Mr Ouko says in his latest audit report that the Charles Nyachae-led commission spent Sh1.33 million to procure a range of assets towards the closure of the financial year which cannot be accounted for.

“The items were categorised as office furniture and general equipment in the financial statements but the commission did not provide an explanation as to why they were bought only a few days to the closure of the year,” Mr Ouko says in an adverse audit opinion of the CIC’s last eight months in office that ended on February 26, 2016.

The audit found that payment vouchers for the mobile phone, iPad and laptop purchases were not made available for review.

“Consequently, the location, safety, custody and valuation of the unaccounted-for assets cannot be confirmed,” he said.

The five-year tenure of the CIC ended on December 29, 2015, when it was supposed to hand over its assets and liabilities to the State Law Office and the Department of Justice.

But the audit found that the commission’s assets were instead taken over by the Inter-Governmental Relations Technical Committee (IGRTC), the organ that took over residual duties of the Transition Authority (TA).

The audit report says there is no evidence that the commission’s assets were received and taken in by the State Law Office and the Department of Justice as expected.

“The assets were instead taken over by the IGRTC without formal transfer from the office of the Attorney-General and Department of Justice,” the report, which was tabled in the National Assembly last week, says.

Mr Ouko said the disorderly transfer to IGRTC exposed the assets to risk of loss without trace. The audit also faulted the commission for paying terminal benefits to employees, who had not surrendered imprest amounting to Sh9.9 million.

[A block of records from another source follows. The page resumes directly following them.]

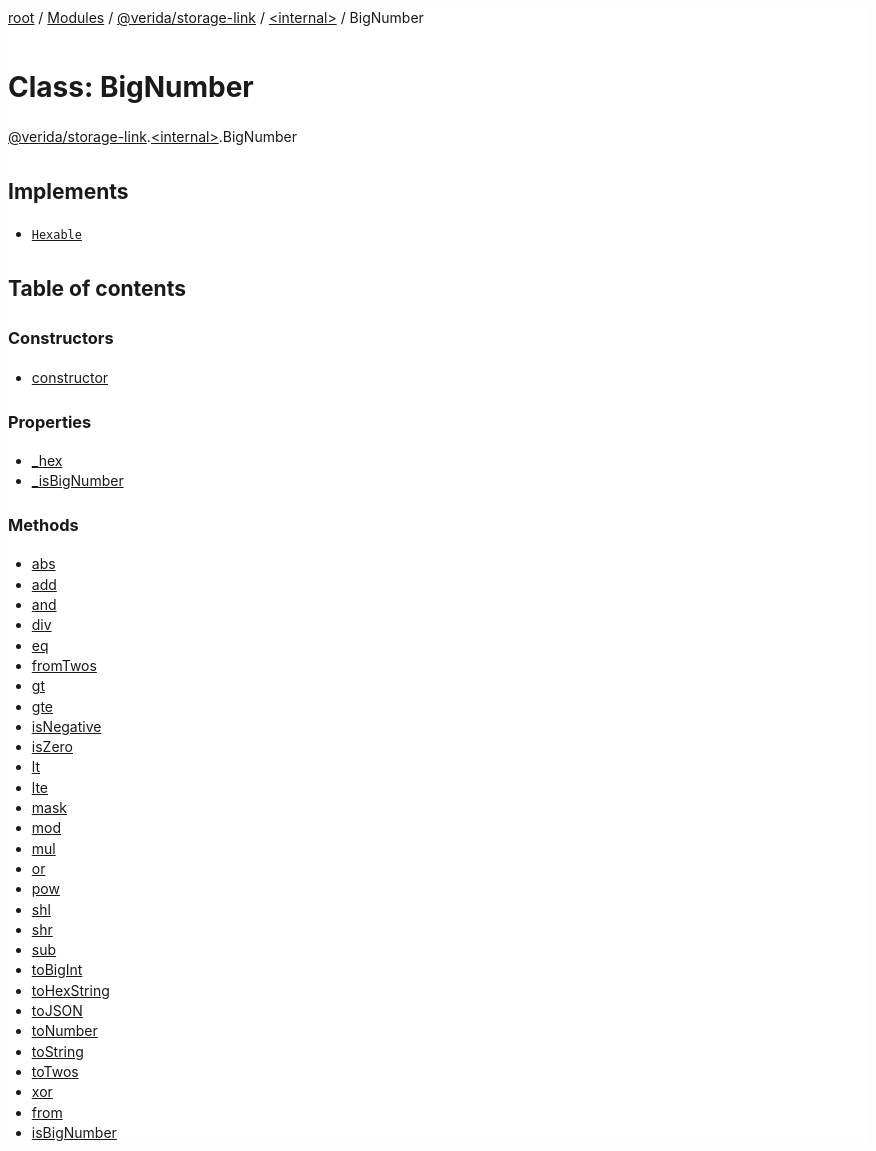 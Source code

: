 [root](../README.md) / [Modules](../modules.md) / [@verida/storage-link](../modules/verida_storage_link.md) / [<internal\>](../modules/verida_storage_link._internal_.md) / BigNumber

# Class: BigNumber

[@verida/storage-link](../modules/verida_storage_link.md).[<internal\>](../modules/verida_storage_link._internal_.md).BigNumber

## Implements

- [`Hexable`](../interfaces/verida_storage_link._internal_.Hexable.md)

## Table of contents

### Constructors

- [constructor](verida_storage_link._internal_.BigNumber.md#constructor)

### Properties

- [\_hex](verida_storage_link._internal_.BigNumber.md#_hex)
- [\_isBigNumber](verida_storage_link._internal_.BigNumber.md#_isbignumber)

### Methods

- [abs](verida_storage_link._internal_.BigNumber.md#abs)
- [add](verida_storage_link._internal_.BigNumber.md#add)
- [and](verida_storage_link._internal_.BigNumber.md#and)
- [div](verida_storage_link._internal_.BigNumber.md#div)
- [eq](verida_storage_link._internal_.BigNumber.md#eq)
- [fromTwos](verida_storage_link._internal_.BigNumber.md#fromtwos)
- [gt](verida_storage_link._internal_.BigNumber.md#gt)
- [gte](verida_storage_link._internal_.BigNumber.md#gte)
- [isNegative](verida_storage_link._internal_.BigNumber.md#isnegative)
- [isZero](verida_storage_link._internal_.BigNumber.md#iszero)
- [lt](verida_storage_link._internal_.BigNumber.md#lt)
- [lte](verida_storage_link._internal_.BigNumber.md#lte)
- [mask](verida_storage_link._internal_.BigNumber.md#mask)
- [mod](verida_storage_link._internal_.BigNumber.md#mod)
- [mul](verida_storage_link._internal_.BigNumber.md#mul)
- [or](verida_storage_link._internal_.BigNumber.md#or)
- [pow](verida_storage_link._internal_.BigNumber.md#pow)
- [shl](verida_storage_link._internal_.BigNumber.md#shl)
- [shr](verida_storage_link._internal_.BigNumber.md#shr)
- [sub](verida_storage_link._internal_.BigNumber.md#sub)
- [toBigInt](verida_storage_link._internal_.BigNumber.md#tobigint)
- [toHexString](verida_storage_link._internal_.BigNumber.md#tohexstring)
- [toJSON](verida_storage_link._internal_.BigNumber.md#tojson)
- [toNumber](verida_storage_link._internal_.BigNumber.md#tonumber)
- [toString](verida_storage_link._internal_.BigNumber.md#tostring)
- [toTwos](verida_storage_link._internal_.BigNumber.md#totwos)
- [xor](verida_storage_link._internal_.BigNumber.md#xor)
- [from](verida_storage_link._internal_.BigNumber.md#from)
- [isBigNumber](verida_storage_link._internal_.BigNumber.md#isbignumber)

“Apparently, the commission did not recover the imprests from the  officers before they left employment, contrary to the Public Finance (National Government) Regulations 2015,” the report says.

Besides, the audit found that the nine-member commission failed to clear a Sh3.5 million pending bill despite having sufficient cash to do so.

Pending bills in the commission’s Winding Up Report totalled Sh4.8 million while the financial statements reflected a balance of Sh3.5 million, resulting in an unexplained variance of Sh1.3 million.

“Further, it is not clear why the bills were not paid yet the commission had sufficient cash to pay the balance,” the audit report says.

Mr Ouko has also questioned the undisclosed information in the CIC’s Winding Up Report, saying the cash balance reported as banked was Sh1 million while the financial statements made available for audit reflected a balance of Sh4.14 million.

The audit has also faulted the CIC for incurring an unapproved over-expenditure of Sh2.9 million in the period under review.